Transport and Land-Use Policies

PROJECTS
Funding
European
European Union
Duration
-
Status
Complete with results
Project Acronym
COST 332
STRIA Roadmaps
Smart mobility and services (SMO)

Overview

Background & Policy context

The importance of the interactions between spatial planning and management, and design and operation of transport systems, is fully recognised. Many studies, for example, have highlighted the influence of land use and urban patterns on the split between modes of transport. Similarly, the spatial organisation engendered by the evolution of the production process increases mobility requirements for both people and goods. The development of the suburban habitat has favoured the growth of multi-car households. The growing polarisation of commercial structures has also led to an increase in car use.

At the same time, transport networks contribute to a country’s dynamics. High speed travel, in particular, whether regional or national, road or rail, enables transport networks to be organised on the basis of connectivity rather than proximity. At urban management level, construction norms for residential and professional parking places will be a key factor in the use of public transport.

Progress in the field of transport economics and geography has led to a better understanding of the mechanisms of the interactions between transport systems and spatial organisation. It has also highlighted the dangers of a strictly sectorial approach to transport and planning policies.

Public action needs coherence: sectorial coherence between the various technico-administrative fields, regional coherence between the various politico-administrative levels and temporal coherence between the various time-scales of the administrative and planning procedures. Innovative approaches to ensure such coherence have been developed in European countries and may take the shape of administrative procedures, legal provisions or frameworks encouraging better governance (that is, coordination between participants’ networks instead of intervention by hierarchical authorities).

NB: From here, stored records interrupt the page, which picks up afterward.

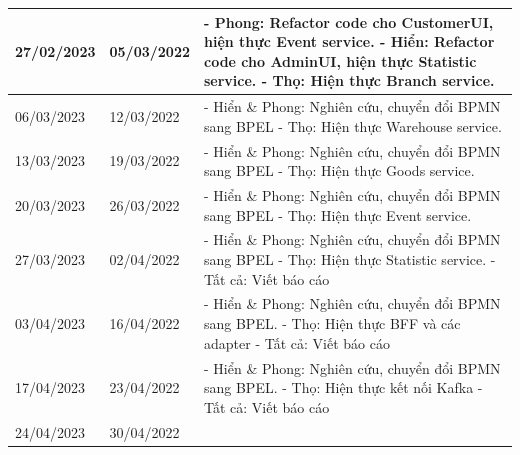 {\begin{longtable}{| p{2cm} | p{2cm} | p{10cm} |}
	  \hline
	  27/02/2023       & 05/03/2022   &
	  - Phong: Refactor code cho CustomerUI, hiện thực Event service.
	  \newline
	  - Hiển: Refactor code cho AdminUI, hiện thực Statistic service.
	  \newline
	  - Thọ: Hiện thực Branch service.                                                                 \\
	  \hline
	  06/03/2023       & 12/03/2022   &
	  - Hiển           \& Phong: Nghiên cứu, chuyển đổi BPMN sang BPEL
	  \newline
	  - Thọ: Hiện thực Warehouse service.                                                              \\
	  \hline
	  13/03/2023       & 19/03/2022   &
	  - Hiển           \& Phong: Nghiên cứu, chuyển đổi BPMN sang BPEL
	  \newline
	  - Thọ: Hiện thực Goods service.                                                                  \\
	  \hline
	  20/03/2023       & 26/03/2022   &
	  - Hiển           \& Phong: Nghiên cứu, chuyển đổi BPMN sang BPEL
	  \newline
	  - Thọ: Hiện thực Event service.                                                                  \\
	  \hline
	  27/03/2023       & 02/04/2022   &
	  - Hiển           \& Phong: Nghiên cứu, chuyển đổi BPMN sang BPEL
	  \newline
	  - Thọ: Hiện thực Statistic service.
	  \newline
	  - Tất cả: Viết báo cáo                                                                           \\
	  \hline
	  03/04/2023       & 16/04/2022   &
	  - Hiển           \& Phong: Nghiên cứu, chuyển đổi BPMN sang BPEL.
	  \newline
	  - Thọ: Hiện thực BFF và các adapter
	  \newline
	  - Tất cả: Viết báo cáo                                                                           \\
	  \hline
	  17/04/2023       & 23/04/2022   &
	  - Hiển           \& Phong: Nghiên cứu, chuyển đổi BPMN sang BPEL.
	  \newline
	  - Thọ: Hiện thực kết nối Kafka
	  \newline
	  - Tất cả: Viết báo cáo                                                                           \\
	  \hline
	  24/04/2023       & 30/04/2022   &

\end{longtable}}
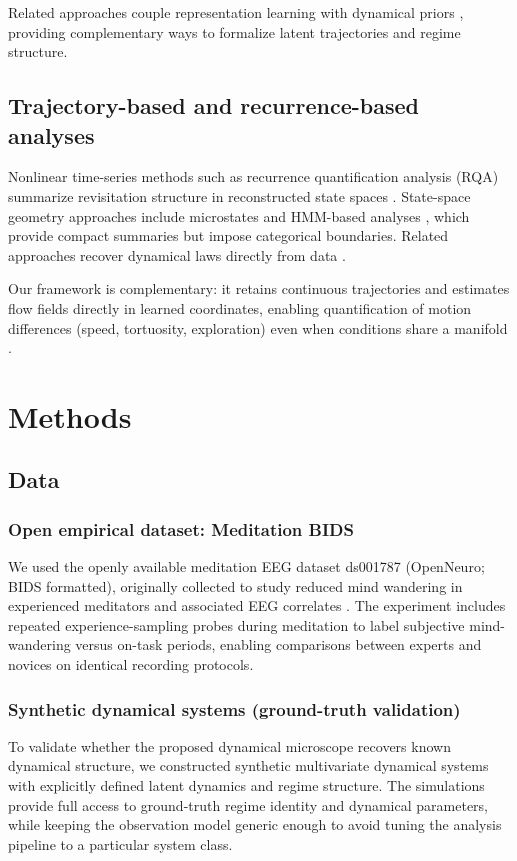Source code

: \documentclass[5p,twocolumn,authoryear]{elsarticle}
\begin{document}
Related approaches couple representation learning with dynamical priors \citep{KingmaWelling2014,Pandarinath2018,Linderman2017rSLDS}, providing complementary ways to formalize latent trajectories and regime structure.

\subsection{Trajectory-based and recurrence-based analyses}

Nonlinear time-series methods such as recurrence quantification analysis (RQA) summarize revisitation structure in reconstructed state spaces \citep{Marwan2007}. State-space geometry approaches include microstates \citep{Michel2018} and HMM-based analyses \citep{Baker2014,Vidaurre2018}, which provide compact summaries but impose categorical boundaries. Related approaches recover dynamical laws directly from data \citep{Brunton2016,Schmid2010DMD,Chen2018}.

Our framework is complementary: it retains continuous trajectories and estimates flow fields directly in learned coordinates, enabling quantification of motion differences (speed, tortuosity, exploration) even when conditions share a manifold \citep{TognoliKelso2014,Deco2017}.

\section{Methods}

\subsection{Data}
\subsubsection{Open empirical dataset: Meditation BIDS}
We used the openly available meditation EEG dataset ds001787 (OpenNeuro; BIDS formatted), originally collected to study reduced mind wandering in experienced meditators and associated EEG correlates \citep{BrandmeyerDelorme2016,Delorme2018BIDS}. The experiment includes repeated experience-sampling probes during meditation to label subjective mind-wandering versus on-task periods, enabling comparisons between experts and novices on identical recording protocols.

\subsubsection{Synthetic dynamical systems (ground-truth validation)}
To validate whether the proposed dynamical microscope recovers known dynamical structure, we constructed synthetic multivariate dynamical systems with explicitly defined latent dynamics and regime structure. The simulations provide full access to ground-truth regime identity and dynamical parameters, while keeping the observation model generic enough to avoid tuning the analysis pipeline to a particular system class.
\end{document}
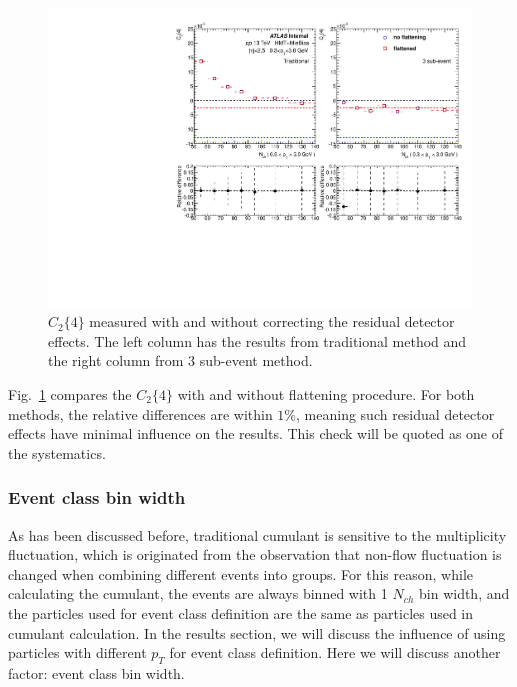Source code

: \begin{figure}[H]
\centering
\includegraphics[width=0.8\linewidth]{figs/sec_sys/pp13/sys_pp13_flat.pdf}
\caption{$C_{2}\{4\}$ measured with and without correcting the residual detector effects. The left column has the results from traditional method and the right column from 3 sub-event method.}
\label{fig:sys_pp13_flat}
\end{figure}
Fig.~\ref{fig:sys_pp13_flat} compares the $C_{2}\{4\}$ with and without flattening procedure. For both methods, the relative differences are within $1\%$, meaning such residual detector effects have minimal influence on the results. This check will be quoted as one of the systematics.


\subsubsection{Event class bin width}
As has been discussed before, traditional cumulant is sensitive to the multiplicity fluctuation, which is originated from the observation that non-flow fluctuation is changed when combining different events into groups. For this reason, while calculating the cumulant, the events are always binned with 1 $N_{ch}$ bin width, and the particles used for event class definition are the same as particles used in cumulant calculation. In the results section, we will discuss the influence of using particles with different $p_{T}$ for event class definition. Here we will discuss another factor: event class bin width.

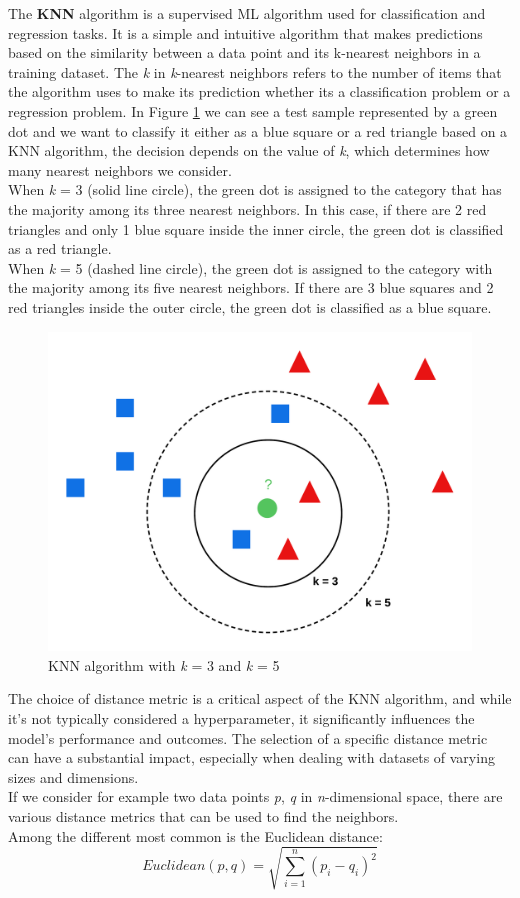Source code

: The \textbf{KNN} algorithm is a supervised ML algorithm used for classification and regression tasks.
It is a simple and intuitive algorithm that makes predictions based on the similarity between a data point and its k-nearest neighbors in a training dataset.
The \textit{k} in \textit{k}-nearest neighbors refers to the number of items that the algorithm uses to make its prediction whether its a classification problem or a regression problem.
In Figure \ref{fig:knn} we can see a test sample represented by a green dot and we want to classify 
it either as a blue square or a red triangle based on a KNN algorithm, the decision depends on the value of \textit{k}, which determines how many nearest neighbors we consider.\\
When \textit{k} = 3 (solid line circle), the green dot is assigned to the category that has the majority among its three nearest neighbors. 
In this case, if there are 2 red triangles and only 1 blue square inside the inner circle, the green dot is classified as a red triangle. \\
When \textit{k} = 5 (dashed line circle), the green dot is assigned to the category with the majority among its five nearest neighbors. 
If there are 3 blue squares and 2 red triangles inside the outer circle, the green dot is classified as a blue square.
\begin{figure}[H]
    \centering
    \includegraphics[width=0.55\linewidth]{graphics/KNeighbours.png}
    \caption{KNN algorithm with \textit{k} = 3 and \textit{k} = 5}
    \label{fig:knn}
\end{figure}

The choice of distance metric is a critical aspect of the KNN algorithm, and while it's not typically considered a hyperparameter, it significantly influences the model's performance and outcomes. 
The selection of a specific distance metric can have a substantial impact, especially when dealing with datasets of varying sizes and dimensions. \\
If we consider for example two data points \textit{p}, \textit{q} in \textit{n}-dimensional space, there are various distance metrics that can be used to find the neighbors.\\
Among the different  most common is the Euclidean distance: 
\begin{equation}
    Euclidean(p,q) = \sqrt{\sum_{i=1}^{n} (p_i - q_i)^2}
    \label{formula:distance}
\end{equation}

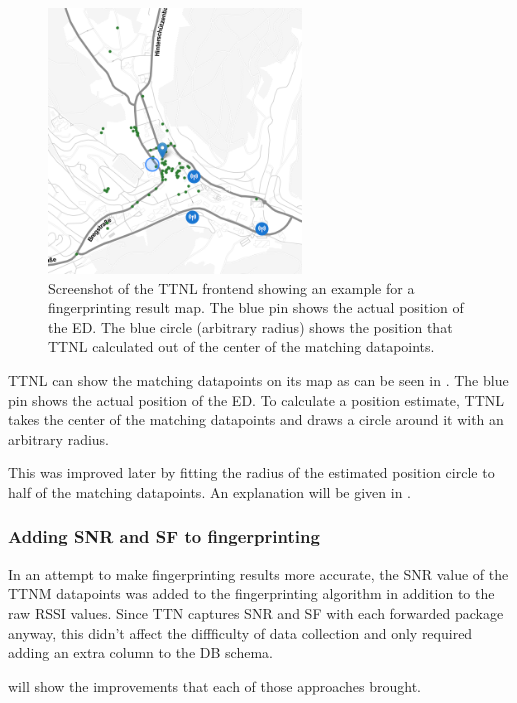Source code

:\begin{figure}[htbp]
    \centering
    \includegraphics[width=0.6\textwidth]{pictures/ttn-locator/frontend/fingerprinting/rssi_similarity_map_example.png}
    \caption[Screenshot of the \acl{TTNL} frontend showing an example for a fingerprinting result map]{
        Screenshot of the \ac{TTNL} frontend showing an example for a fingerprinting result map.
        The blue pin shows the actual position of the \acl{ED}.
        The blue circle (arbitrary radius) shows the position that \ac{TTNL} calculated out of the center of the matching datapoints.
    }\label{fig:fingerprinting-map-example-only-center}
\end{figure}

\ac{TTNL} can show the matching datapoints on its map as can be seen in .
The blue pin shows the actual position of the \acl{ED}.
To calculate a position estimate, \ac{TTNL} takes the center of the matching datapoints and draws a circle around it with an arbitrary radius.

This was improved later by fitting the radius of the estimated position circle to half of the matching datapoints.
An explanation will be given in .

\subsubsection{Adding \acl{SNR} and \acl{SF} to fingerprinting}\label{sec:adding-snr-to-fingerprinting}

In an attempt to make fingerprinting results more accurate, the \ac{SNR} value of the \ac{TTNM} datapoints was added to the fingerprinting algorithm in addition to the raw \ac{RSSI} values.
Since \ac{TTN} captures \ac{SNR} and \ac{SF} with each forwarded package anyway, this didn't affect the diffficulty of data collection and only required adding an extra column to the \ac{DB} schema.

 will show the improvements that each of those approaches brought.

By inventorying and analysing these various approaches, COST 332 has addressed institutional, organisational and human issues that influence such coherence.

Objectives

The objective of COST 332 is to evaluate innovative institutional coordination arrangements which contribute to greater coherence among the decision-making processes in the fields of transport and regional planning.

Methodology

One part of the work was dedicated to compiling a comprehensive European bibliography upon the relationships between transport and land use. More than 500 references were collected from 11 countries (Austria, Belgium, Denmark, Finland, France, Italy, Netherlands, Spain, Slovenia, Switzerland, United Kingdom). The bibliographical analysis of all those references resulted in ranking them in four main categories according to two distinctions: one distinction was between the aspects of the interdependence of transport and land use that lie inside and outside the political and administrative system; the other distinction was between inductive studies and deductive studies.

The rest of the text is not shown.